──────── Provided entries
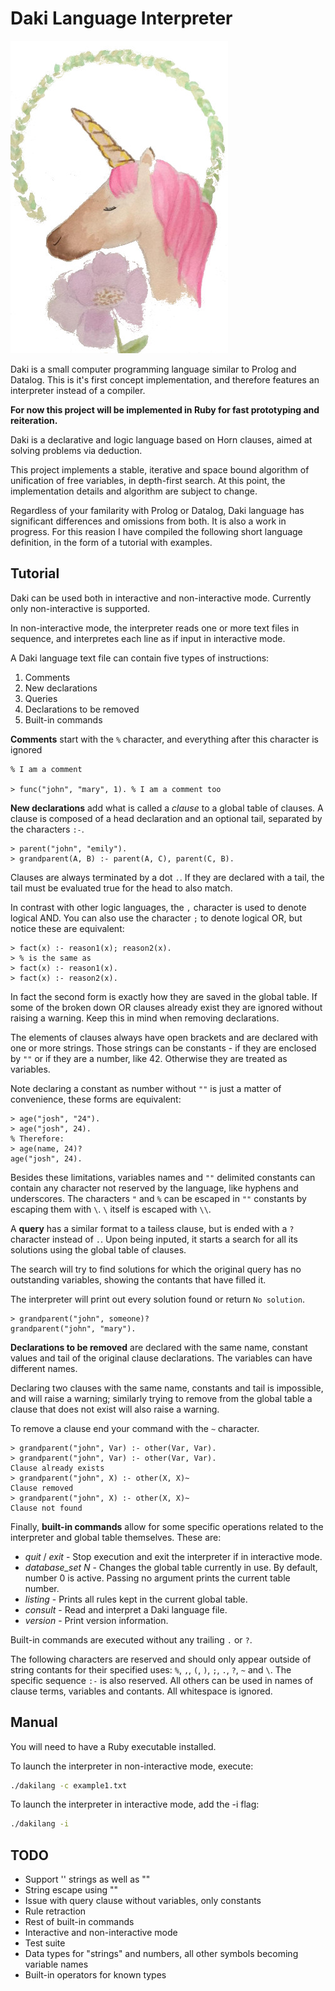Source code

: # Daki Language Interpreter

![Dakilang mascot](/img/mascot.jpeg)

Daki is a small computer programming language similar to Prolog and Datalog. This is it's first concept implementation, and therefore features an interpreter instead of a compiler.

**For now this project will be implemented in Ruby for fast prototyping and reiteration.**

Daki is a declarative and logic language based on Horn clauses, aimed at solving problems via deduction.

This project implements a stable, iterative and space bound algorithm of unification of free variables, in depth-first search. At this point, the implementation details and algorithm are subject to change.

Regardless of your familarity with Prolog or Datalog, Daki language has significant differences and omissions from both. It is also a work in progress. For this reasion I have compiled the following short language definition, in the form of a tutorial with examples.

## Tutorial

Daki can be used both in interactive and non-interactive mode. Currently only non-interactive is supported.

In non-interactive mode, the interpreter reads one or more text files in sequence, and interpretes each line as if input in interactive mode.

A Daki language text file can contain five types of instructions:

1. Comments
2. New declarations
3. Queries
4. Declarations to be removed
5. Built-in commands

**Comments** start with the `%` character, and everything after this character is ignored

```
% I am a comment

> func("john", "mary", 1). % I am a comment too
```

**New declarations** add what is called a _clause_ to a global table of clauses. A clause is composed of a head declaration and an optional tail, separated by the characters `:-`.

```
> parent("john", "emily").
> grandparent(A, B) :- parent(A, C), parent(C, B).
```

Clauses are always terminated by a dot `.`. If they are declared with a tail, the tail must be evaluated true for the head to also match.

In contrast with other logic languages, the `,` character is used to denote logical AND. You can also use the character `;` to denote logical OR, but notice these are equivalent:

```
> fact(x) :- reason1(x); reason2(x).
> % is the same as
> fact(x) :- reason1(x).
> fact(x) :- reason2(x).
```

In fact the second form is exactly how they are saved in the global table. If some of the broken down OR clauses already exist they are ignored without raising a warning. Keep this in mind when removing declarations.

The elements of clauses always have open brackets and are declared with one or more strings. Those strings can be
constants - if they are enclosed by `""` or if they are a number, like 42. Otherwise they are treated as variables.

Note declaring a constant as number without `""` is just a matter of convenience, these forms are equivalent:

```
> age("josh", "24").
> age("josh", 24).
% Therefore:
> age(name, 24)?
age("josh", 24).
```

Besides these limitations, variables names and `""` delimited constants can contain any character not reserved by the language, like hyphens and underscores. The characters `"` and `%` can be escaped in `""` constants by escaping them with `\`. `\` itself is escaped with `\\`.

A **query** has a similar format to a tailess clause, but is ended with a `?` character instead of `.`. Upon being inputed, it starts a search for all its solutions using the global table of clauses.

The search will try to find solutions for which the original query has no outstanding variables, showing the contants that have filled it.

The interpreter will print out every solution found or return `No solution`.

```
> grandparent("john", someone)?
grandparent("john", "mary").
```

**Declarations to be removed** are declared with the same name, constant values and tail of the original clause declarations. The variables can have different names.

Declaring two clauses with the same name, constants and tail is impossible, and will raise a warning; similarly trying to remove from the global table a clause that does not exist will also raise a warning.

To remove a clause end your command with the `~` character.

```
> grandparent("john", Var) :- other(Var, Var).
> grandparent("john", Var) :- other(Var, Var).
Clause already exists
> grandparent("john", X) :- other(X, X)~
Clause removed
> grandparent("john", X) :- other(X, X)~
Clause not found
```

Finally, **built-in commands** allow for some specific operations related to the interpreter and global table themselves. These are:

- _quit_ / _exit_ - Stop execution and exit the interpreter if in interactive mode.
- _database_set N_ - Changes the global table currently in use. By default, number 0 is active. Passing no argument prints the current table number.
- _listing_ - Prints all rules kept in the current global table.
- _consult_ - Read and interpret a Daki language file.
- _version_ - Print version information.

Built-in commands are executed without any trailing `.` or `?`.

The following characters are reserved and should only appear outside of string contants for their specified uses: `%`, `,`, `(`, `)`, `;`, `.`, `?`, `~` and `\`. The specific sequence `:-` is also reserved. All others can be used in names of clause terms, variables and contants. All whitespace is ignored.

## Manual

You will need to have a Ruby executable installed.

To launch the interpreter in non-interactive mode, execute:

```sh
./dakilang -c example1.txt
```

To launch the interpreter in interactive mode, add the -i flag:

```sh
./dakilang -i
```

## TODO

- Support '' strings as well as ""
- String escape using "\"
- Issue with query clause without variables, only constants
- Rule retraction
- Rest of built-in commands
- Interactive and non-interactive mode
- Test suite
- Data types for "strings" and numbers, all other symbols becoming variable names
- Built-in operators for known types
────────────────
(What to produce) Leave out all images, then reproduce the entries above exactly.

(Reply to the task)
Source code

: # Daki Language Interpreter

![Dakilang mascot](/img/mascot.jpeg)

Daki is a small computer programming language similar to Prolog and Datalog. This is it's first concept implementation, and therefore features an interpreter instead of a compiler.

**For now this project will be implemented in Ruby for fast prototyping and reiteration.**

Daki is a declarative and logic language based on Horn clauses, aimed at solving problems via deduction.

This project implements a stable, iterative and space bound algorithm of unification of free variables, in depth-first search. At this point, the implementation details and algorithm are subject to change.

Regardless of your familarity with Prolog or Datalog, Daki language has significant differences and omissions from both. It is also a work in progress. For this reasion I have compiled the following short language definition, in the form of a tutorial with examples.

## Tutorial

Daki can be used both in interactive and non-interactive mode. Currently only non-interactive is supported.

In non-interactive mode, the interpreter reads one or more text files in sequence, and interpretes each line as if input in interactive mode.

A Daki language text file can contain five types of instructions:

1. Comments
2. New declarations
3. Queries
4. Declarations to be removed
5. Built-in commands

**Comments** start with the `%` character, and everything after this character is ignored

```
% I am a comment

> func("john", "mary", 1). % I am a comment too
```

**New declarations** add what is called a _clause_ to a global table of clauses. A clause is composed of a head declaration and an optional tail, separated by the characters `:-`.

```
> parent("john", "emily").
> grandparent(A, B) :- parent(A, C), parent(C, B).
```

Clauses are always terminated by a dot `.`. If they are declared with a tail, the tail must be evaluated true for the head to also match.

In contrast with other logic languages, the `,` character is used to denote logical AND. You can also use the character `;` to denote logical OR, but notice these are equivalent:

```
> fact(x) :- reason1(x); reason2(x).
> % is the same as
> fact(x) :- reason1(x).
> fact(x) :- reason2(x).
```

In fact the second form is exactly how they are saved in the global table. If some of the broken down OR clauses already exist they are ignored without raising a warning. Keep this in mind when removing declarations.

The elements of clauses always have open brackets and are declared with one or more strings. Those strings can be
constants - if they are enclosed by `""` or if they are a number, like 42. Otherwise they are treated as variables.

Note declaring a constant as number without `""` is just a matter of convenience, these forms are equivalent:

```
> age("josh", "24").
> age("josh", 24).
% Therefore:
> age(name, 24)?
age("josh", 24).
```

Besides these limitations, variables names and `""` delimited constants can contain any character not reserved by the language, like hyphens and underscores. The characters `"` and `%` can be escaped in `""` constants by escaping them with `\`. `\` itself is escaped with `\\`.

A **query** has a similar format to a tailess clause, but is ended with a `?` character instead of `.`. Upon being inputed, it starts a search for all its solutions using the global table of clauses.

The search will try to find solutions for which the original query has no outstanding variables, showing the contants that have filled it.

The interpreter will print out every solution found or return `No solution`.

```
> grandparent("john", someone)?
grandparent("john", "mary").
```

**Declarations to be removed** are declared with the same name, constant values and tail of the original clause declarations. The variables can have different names.

Declaring two clauses with the same name, constants and tail is impossible, and will raise a warning; similarly trying to remove from the global table a clause that does not exist will also raise a warning.

To remove a clause end your command with the `~` character.

```
> grandparent("john", Var) :- other(Var, Var).
> grandparent("john", Var) :- other(Var, Var).
Clause already exists
> grandparent("john", X) :- other(X, X)~
Clause removed
> grandparent("john", X) :- other(X, X)~
Clause not found
```

Finally, **built-in commands** allow for some specific operations related to the interpreter and global table themselves. These are:

- _quit_ / _exit_ - Stop execution and exit the interpreter if in interactive mode.
- _database_set N_ - Changes the global table currently in use. By default, number 0 is active. Passing no argument prints the current table number.
- _listing_ - Prints all rules kept in the current global table.
- _consult_ - Read and interpret a Daki language file.
- _version_ - Print version information.

Built-in commands are executed without any trailing `.` or `?`.

The following characters are reserved and should only appear outside of string contants for their specified uses: `%`, `,`, `(`, `)`, `;`, `.`, `?`, `~` and `\`. The specific sequence `:-` is also reserved. All others can be used in names of clause terms, variables and contants. All whitespace is ignored.

## Manual

You will need to have a Ruby executable installed.

To launch the interpreter in non-interactive mode, execute:

```sh
./dakilang -c example1.txt
```

To launch the interpreter in interactive mode, add the -i flag:

```sh
./dakilang -i
```

## TODO

- Support '' strings as well as ""
- String escape using "\"
- Issue with query clause without variables, only constants
- Rule retraction
- Rest of built-in commands
- Interactive and non-interactive mode
- Test suite
- Data types for "strings" and numbers, all other symbols becoming variable names
- Built-in operators for known types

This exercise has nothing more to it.